What You Need To Know

  • Protests after the Death of George Floyd spread across the globe and many officials, including the President, have blamed the violence on Antifa

  • There is no evidence proving those who have been arrested for violent protest across the country are affiliated with Antifa

  • Antifa is not a group, but an ideology that was made popular in Germany in the 1930s and rose in the U.S. in the early 2000s

The roots of the modern movement began in Germany during the 1930s.

“Typically left-winged youth started movements to oppose fascism. They viewed fascism as a direct threat to democracy, to workers' rights, things like that. I remember as a kid, I grew up both in the U.S. and in Germany, as a kid seeing Antifa signs in Germany, and then it struck me when I saw the signs here.

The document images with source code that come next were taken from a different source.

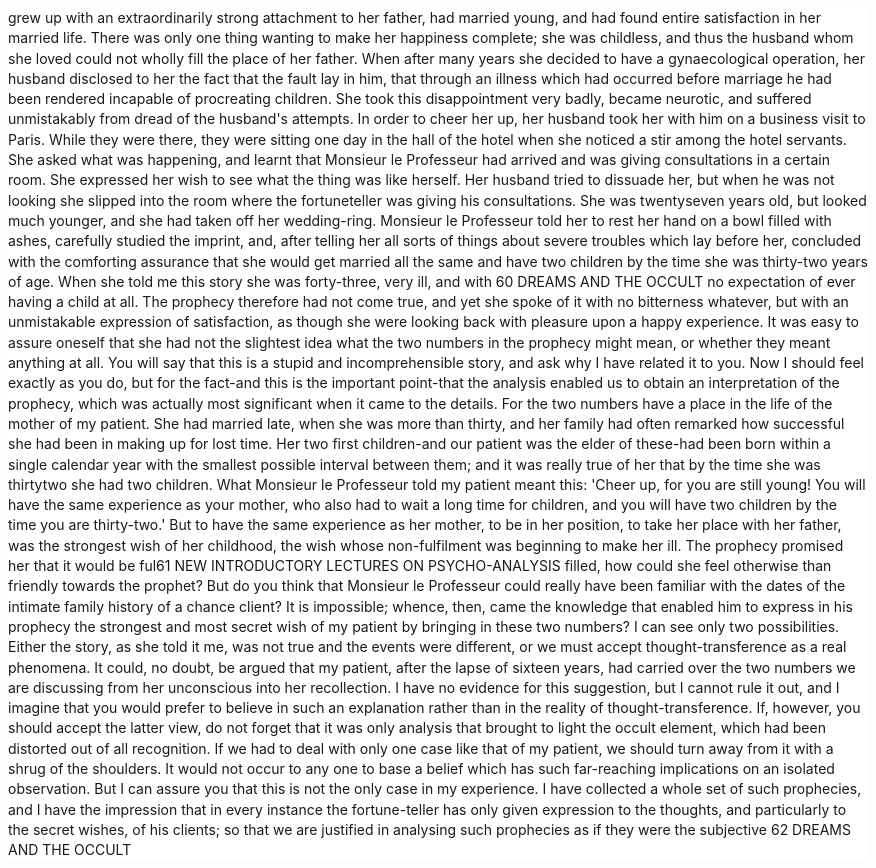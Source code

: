 grew up with an extraordinarily strong attachment to her father, had married young, and had found entire satisfaction in her married life. There was only one thing wanting to make her happiness complete; she was childless, and thus the husband whom she loved could not wholly fill the place of her father. When after many years she decided to have a gynaecological operation, her husband disclosed to her the fact that the fault lay in him, that through an illness which had occurred before marriage he had been rendered incapable of procreating children. She took this disappointment very badly, became neurotic, and suffered unmistakably from dread of the husband's attempts. In order to cheer her up, her husband took her with him on a business visit to Paris. While they were there, they were sitting one day in the hall of the hotel when she noticed a stir among the hotel servants. She asked what was happening, and learnt that Monsieur le Professeur had arrived and was giving consultations in a certain room. She expressed her wish to see what the thing was like herself. Her husband tried to dissuade her, but when he was not looking she slipped into the room where the fortuneteller was giving his consultations. She was twentyseven years old, but looked much younger, and she had taken off her wedding-ring. Monsieur le Professeur told her to rest her hand on a bowl filled with ashes, carefully studied the imprint, and, after telling her all sorts of things about severe troubles which lay before her, concluded with the comforting assurance that she would get married all the same and have two children by the time she was thirty-two years of age. When she told me this story she was forty-three, very ill, and with 60
DREAMS AND THE OCCULT
no expectation of ever having a child at all. The prophecy therefore had not come true, and yet she spoke of it with no bitterness whatever, but with an unmistakable expression of satisfaction, as though she were looking back with pleasure upon a happy experience. It was easy to assure oneself that she had not the slightest idea what the two numbers in the prophecy might mean, or whether they meant anything at all. You will say that this is a stupid and incomprehensible story, and ask why I have related it to you. Now I should feel exactly as you do, but for the fact-and this is the important point-that the analysis enabled us to obtain an interpretation of the prophecy, which was actually most significant when it came to the details. For the two numbers have a place in the life of the mother of my patient. She had married late, when she was more than thirty, and her family had often remarked how successful she had been in making up for lost time. Her two first children-and our patient was the elder of these-had been born within a single calendar year with the smallest possible interval between them; and it was really true of her that by the time she was thirtytwo she had two children. What Monsieur le Professeur told my patient meant this: 'Cheer up, for you are still young! You will have the same experience as your mother, who also had to wait a long time for children, and you will have two children by the time you are thirty-two.' But to have the same experience as her mother, to be in her position, to take her place with her father, was the strongest wish of her childhood, the wish whose non-fulfilment was beginning to make her ill. The prophecy promised her that it would be ful61
NEW INTRODUCTORY LECTURES ON PSYCHO-ANALYSIS
filled, how could she feel otherwise than friendly towards the prophet? But do you think that Monsieur le Professeur could really have been familiar with the dates of the intimate family history of a chance client? It is impossible; whence, then, came the knowledge that enabled him to express in his prophecy the strongest and most secret wish of my patient by bringing in these two numbers? I can see only two possibilities. Either the story, as she told it me, was not true and the events were different, or we must accept thought-transference as a real phenomena. It could, no doubt, be argued that my patient, after the lapse of sixteen years, had carried over the two numbers we are discussing from her unconscious into her recollection. I have no evidence for this suggestion, but I cannot rule it out, and I imagine that you would prefer to believe in such an explanation rather than in the reality of thought-transference. If, however, you should accept the latter view, do not forget that it was only analysis that brought to light the occult element, which had been distorted out of all recognition.
If we had to deal with only one case like that of my patient, we should turn away from it with a shrug of the shoulders. It would not occur to any one to base a belief which has such far-reaching implications on an isolated observation. But I can assure you that this is not the only case in my experience. I have collected a whole set of such prophecies, and I have the impression that in every instance the fortune-teller has only given expression to the thoughts, and particularly to the secret wishes, of his clients; so that we are justified in analysing such prophecies as if they were the subjective
62
DREAMS AND THE OCCULT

I was like, wow, those are the same kind of flags that I saw in Germany as a kid,” said Kaltenthaler. 

Dr. Kaltenthaler says anti-fascists oppose authority, so they would be against people or ideas they see as a danger to democracy or people's freedom—in his opinion, an extreme form of left Libertarianism.

The typical profile is young, white, educated males who tend to be left-leaning politically.

He says Antifa took hold in the U.S. beginning in the early 2000s and they've grown in strength and numbers to counter the rise of white supremacy. 

“I don't think there's much question that there are people who would probably self-identify as Antifa who've been involved in rioting and violence. They wouldn't see it as kind of pointless violence. They would see it more as violence to get a political point across, violence to resist the system as they see it, which they see as oppressive,” said Kaltenthaler. 

Dr. Kaltenthaler says people within the Antifa movement know what they don't want government to look like, but they don't have a game plan for changing anything or overthrowing the system, so they're not revolutionaries.

Just recently, President Donald Trump criticized a 75-year-old protestor in Buffalo who was pushed down by police and injured in a protest—and accused him of being involved with Antifa. 

The president has also threatened to designate Antifa as a terrorist group, but that is likely unconstitutional.

But one academic who has long studied Antifa has his doubts about some of the allegations lodged against the movement. 

“As an organized entity that's somehow driving violence around peaceful protestors just isn't true,” says Professor Brian Levin. 

Levin is a professor of criminal justice and the director of the Center for the Study of Hate and Extremism at California State University San Bernardino. 

He says while Antifa remains active in areas of the Pacific Northwest and the Bay Area, there's no evidence showing they're behind the rash of violence across the country. 

Initial arrest reports show they are independent individuals with no group or movement affiliation.

“Extremist movements also get their energy and their recruits based on what's happening in the mainstream, and the fact that so many progressive leftists now are making peaceful change, is knocking the wind out the sails of the hardened Antifa folks who might want to recruit,” said Levin. 

And when it comes to the opposite side of the spectrum, Levin says on the far-right we're seeing decentralization, which makes it difficult to label certain entities as groups when their associations don't rise to that level.

“When the president talked about labeling Antifa as a terrorist group, interestingly enough, it happened around the same day that the far-right Boogaloo Boys, who are looking for a Civil War, were mopped up by the feds on federal charges,” said Levin. 

Both men agree the protests and division aren't going away anytime soon. And it could be a long summer and fall, setting the tone for the November election.